The preceding bullets outline some of the risks and uncertainties that may
affect our forward-looking statements. For a full description of risks and
uncertainties, see the sections entitled "Risk Factors" and "Environmental Laws
and Regulations" as disclosed in this annual report on Form 10-K for the fiscal
year ended September 30, 2019 filed with the United States Securities and
Exchange Commission ("SEC") and the Alberta Securities Commission ("ASC") on
SEDAR. Should one or more of these risks or uncertainties materialize, or should
underlying assumptions prove incorrect, actual results may vary materially from
those anticipated, believed, estimated or expected.
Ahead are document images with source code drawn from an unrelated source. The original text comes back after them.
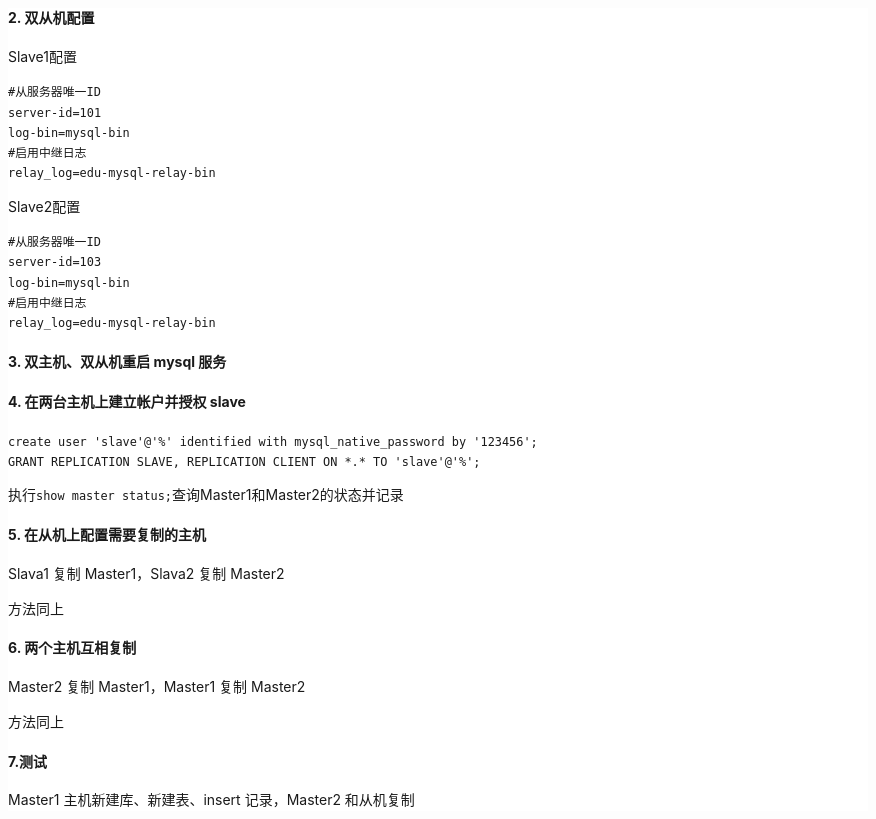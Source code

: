 #### 2. 双从机配置

Slave1配置

```shell
#从服务器唯一ID
server-id=101
log-bin=mysql-bin
#启用中继日志
relay_log=edu-mysql-relay-bin
```

Slave2配置

```shell
#从服务器唯一ID
server-id=103
log-bin=mysql-bin
#启用中继日志
relay_log=edu-mysql-relay-bin
```

#### 3. 双主机、双从机重启 mysql 服务

#### 4. 在两台主机上建立帐户并授权 slave

```
create user 'slave'@'%' identified with mysql_native_password by '123456';
GRANT REPLICATION SLAVE, REPLICATION CLIENT ON *.* TO 'slave'@'%';
```

执行`show master status;`查询Master1和Master2的状态并记录

#### 5. 在从机上配置需要复制的主机

Slava1 复制 Master1，Slava2 复制 Master2

方法同上

#### 6. 两个主机互相复制

Master2 复制 Master1，Master1 复制 Master2

方法同上

#### 7.测试

Master1 主机新建库、新建表、insert 记录，Master2 和从机复制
Any forward-looking
statement speaks only as of the date on which it was made and, except as
required by law, we disclaim any obligation to publicly update any
forward-looking statements, whether as a result of new information, future
events or otherwise. However, any further disclosures made on related subjects
in subsequent reports on Forms 10-K, 10-Q, 8-K and any other SEC filing or
amendments thereto should be consulted.